■ **Exercise prompt**
Please write out exactly the lines of the data below from the line holding "- [Dataset Curators](#dataset-curators)" through the line holding "- [Contributions](#contributions)", and leave out the rest.
☆ ☆ ☆ ☆
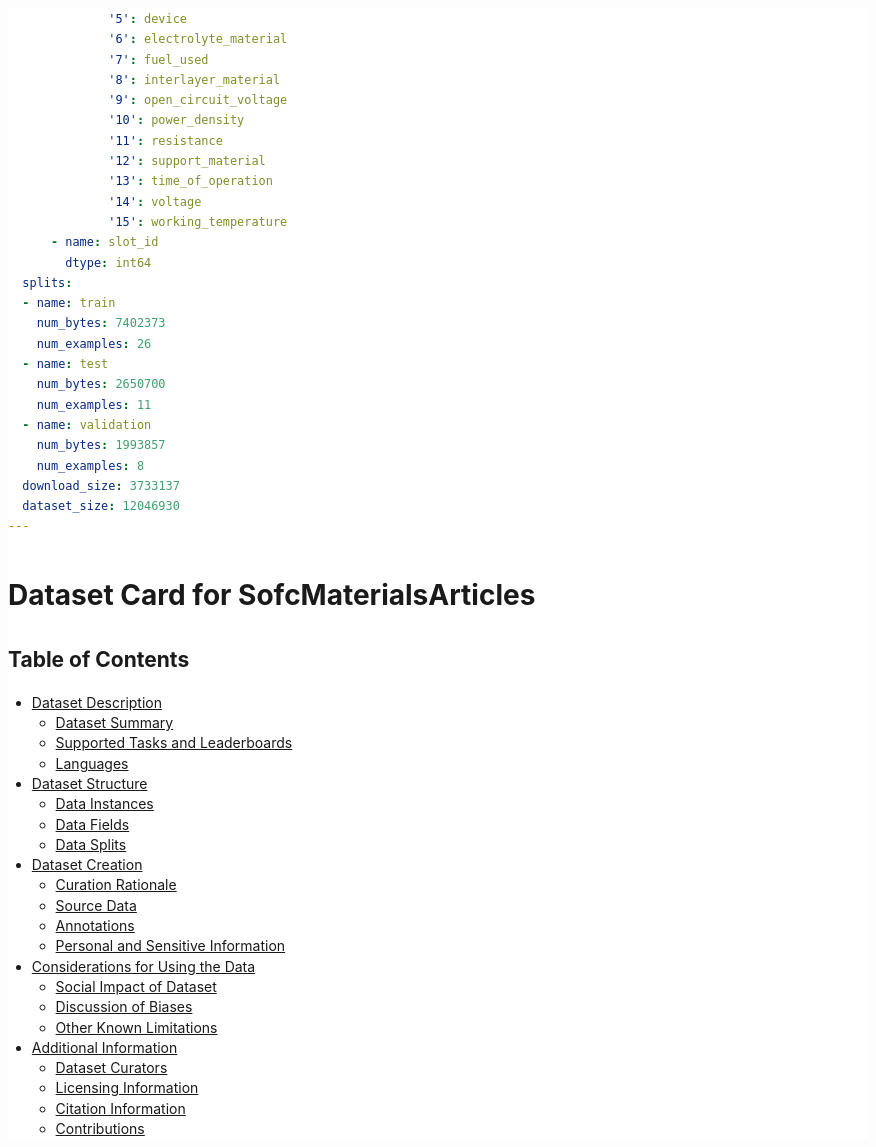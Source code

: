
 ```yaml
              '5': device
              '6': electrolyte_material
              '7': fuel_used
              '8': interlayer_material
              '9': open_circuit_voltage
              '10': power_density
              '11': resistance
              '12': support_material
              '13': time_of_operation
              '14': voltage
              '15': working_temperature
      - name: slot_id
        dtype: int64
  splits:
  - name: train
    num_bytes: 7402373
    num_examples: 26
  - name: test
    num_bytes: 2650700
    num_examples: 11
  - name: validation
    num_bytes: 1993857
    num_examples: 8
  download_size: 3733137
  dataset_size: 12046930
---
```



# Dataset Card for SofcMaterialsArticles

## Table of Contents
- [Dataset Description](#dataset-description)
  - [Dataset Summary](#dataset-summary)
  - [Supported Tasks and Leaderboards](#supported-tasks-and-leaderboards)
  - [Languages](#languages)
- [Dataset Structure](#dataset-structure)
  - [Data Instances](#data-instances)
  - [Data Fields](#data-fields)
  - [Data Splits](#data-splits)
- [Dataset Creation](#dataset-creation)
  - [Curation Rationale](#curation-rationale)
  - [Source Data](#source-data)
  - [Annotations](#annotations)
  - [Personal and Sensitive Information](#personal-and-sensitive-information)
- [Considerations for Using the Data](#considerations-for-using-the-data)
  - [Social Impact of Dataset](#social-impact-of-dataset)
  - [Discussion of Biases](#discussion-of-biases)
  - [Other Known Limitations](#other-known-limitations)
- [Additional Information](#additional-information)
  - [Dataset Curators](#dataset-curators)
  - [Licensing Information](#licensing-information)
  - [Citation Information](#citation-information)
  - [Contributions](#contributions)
☆ ☆ ☆ ☆
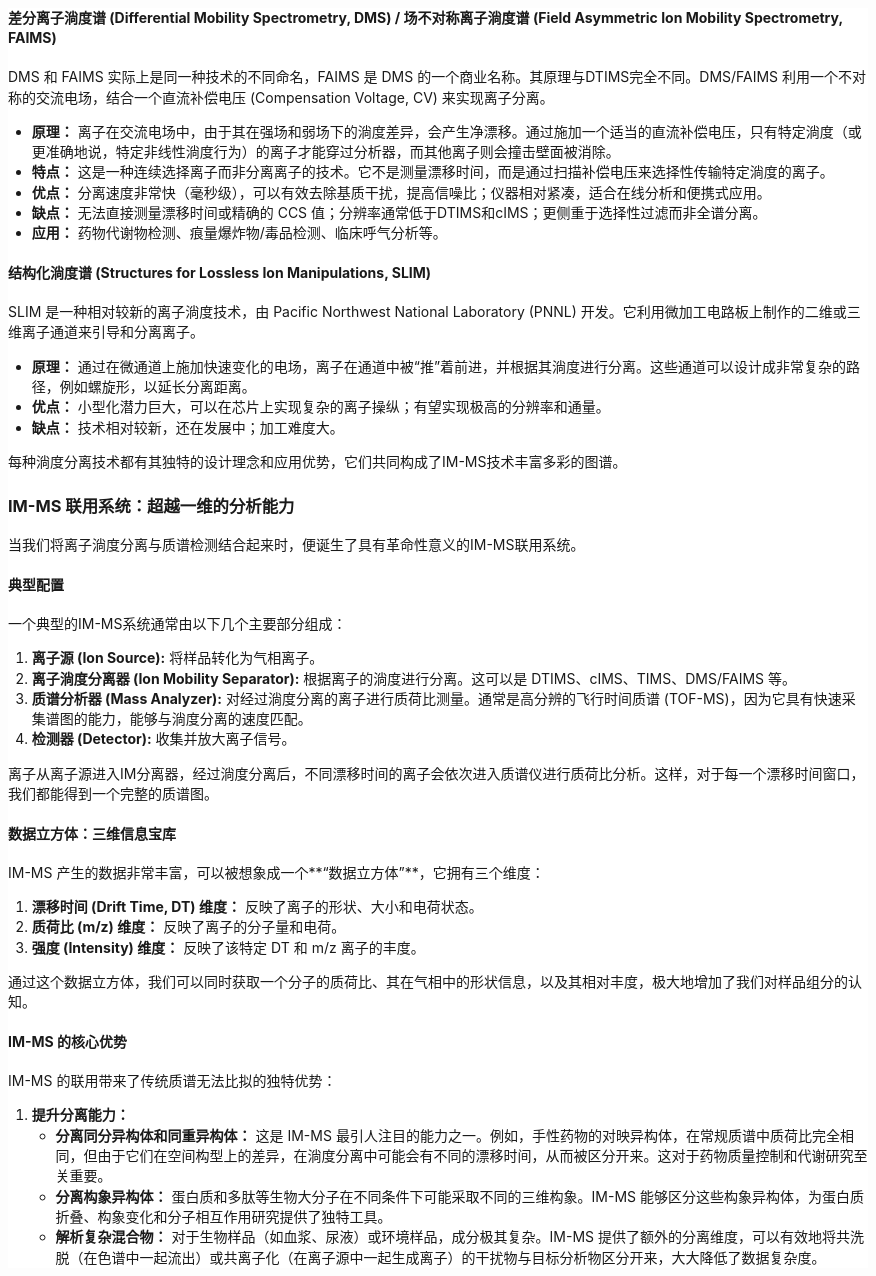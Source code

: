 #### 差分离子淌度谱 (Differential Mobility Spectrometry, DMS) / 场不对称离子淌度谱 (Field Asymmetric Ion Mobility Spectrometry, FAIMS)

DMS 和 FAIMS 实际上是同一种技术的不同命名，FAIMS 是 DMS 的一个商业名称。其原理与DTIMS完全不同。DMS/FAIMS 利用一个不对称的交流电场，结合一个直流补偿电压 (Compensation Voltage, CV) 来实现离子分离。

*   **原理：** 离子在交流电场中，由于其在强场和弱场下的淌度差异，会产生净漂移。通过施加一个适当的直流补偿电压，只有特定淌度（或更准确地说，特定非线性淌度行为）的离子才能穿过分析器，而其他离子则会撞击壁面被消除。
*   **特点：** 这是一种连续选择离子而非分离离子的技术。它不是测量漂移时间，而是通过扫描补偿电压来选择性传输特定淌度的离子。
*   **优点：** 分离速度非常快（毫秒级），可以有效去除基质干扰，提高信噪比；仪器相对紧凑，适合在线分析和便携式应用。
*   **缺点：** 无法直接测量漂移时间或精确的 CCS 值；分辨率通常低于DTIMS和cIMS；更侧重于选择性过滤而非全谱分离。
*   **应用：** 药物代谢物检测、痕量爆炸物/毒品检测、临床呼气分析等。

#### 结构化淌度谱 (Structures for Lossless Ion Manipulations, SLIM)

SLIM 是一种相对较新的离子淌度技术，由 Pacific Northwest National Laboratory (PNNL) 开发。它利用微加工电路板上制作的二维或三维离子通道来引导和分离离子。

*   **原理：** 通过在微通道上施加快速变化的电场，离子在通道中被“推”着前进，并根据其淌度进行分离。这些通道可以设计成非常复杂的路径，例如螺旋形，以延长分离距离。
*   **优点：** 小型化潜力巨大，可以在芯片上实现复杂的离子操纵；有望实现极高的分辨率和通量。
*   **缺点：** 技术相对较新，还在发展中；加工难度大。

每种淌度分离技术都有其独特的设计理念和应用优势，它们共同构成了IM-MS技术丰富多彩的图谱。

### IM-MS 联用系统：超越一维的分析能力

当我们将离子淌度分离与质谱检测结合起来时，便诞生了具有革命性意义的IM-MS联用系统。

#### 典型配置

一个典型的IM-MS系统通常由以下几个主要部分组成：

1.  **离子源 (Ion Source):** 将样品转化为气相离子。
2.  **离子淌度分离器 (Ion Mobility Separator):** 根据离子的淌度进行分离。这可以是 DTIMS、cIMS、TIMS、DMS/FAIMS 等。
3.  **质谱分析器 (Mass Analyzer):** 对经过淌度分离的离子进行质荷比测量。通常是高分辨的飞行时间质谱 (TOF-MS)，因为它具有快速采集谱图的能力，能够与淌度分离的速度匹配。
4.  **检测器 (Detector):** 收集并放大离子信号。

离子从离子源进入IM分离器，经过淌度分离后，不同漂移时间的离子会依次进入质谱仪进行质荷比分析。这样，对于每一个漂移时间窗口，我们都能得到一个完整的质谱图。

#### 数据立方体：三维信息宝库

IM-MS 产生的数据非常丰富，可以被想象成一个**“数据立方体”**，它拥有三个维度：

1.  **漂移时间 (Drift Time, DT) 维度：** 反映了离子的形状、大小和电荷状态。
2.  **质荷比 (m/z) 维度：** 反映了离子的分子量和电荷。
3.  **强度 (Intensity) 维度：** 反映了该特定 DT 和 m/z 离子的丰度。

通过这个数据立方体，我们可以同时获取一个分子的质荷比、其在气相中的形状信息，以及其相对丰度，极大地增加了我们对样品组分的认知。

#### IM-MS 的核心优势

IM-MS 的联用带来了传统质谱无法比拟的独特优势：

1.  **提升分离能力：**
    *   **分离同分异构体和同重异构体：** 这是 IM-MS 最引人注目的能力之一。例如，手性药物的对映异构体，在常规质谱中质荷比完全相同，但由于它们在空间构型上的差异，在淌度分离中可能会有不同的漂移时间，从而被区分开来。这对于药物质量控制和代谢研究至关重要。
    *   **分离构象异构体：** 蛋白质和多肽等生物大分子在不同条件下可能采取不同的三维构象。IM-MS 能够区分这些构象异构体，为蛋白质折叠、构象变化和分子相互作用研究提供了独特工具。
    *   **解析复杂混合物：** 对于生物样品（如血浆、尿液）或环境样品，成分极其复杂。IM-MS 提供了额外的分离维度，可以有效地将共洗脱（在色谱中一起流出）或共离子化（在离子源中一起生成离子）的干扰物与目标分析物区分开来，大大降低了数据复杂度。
☆ ☆ ☆ ☆
■ **Output for this exercise**
  - [Dataset Curators](#dataset-curators)
  - [Licensing Information](#licensing-information)
  - [Citation Information](#citation-information)
  - [Contributions](#contributions)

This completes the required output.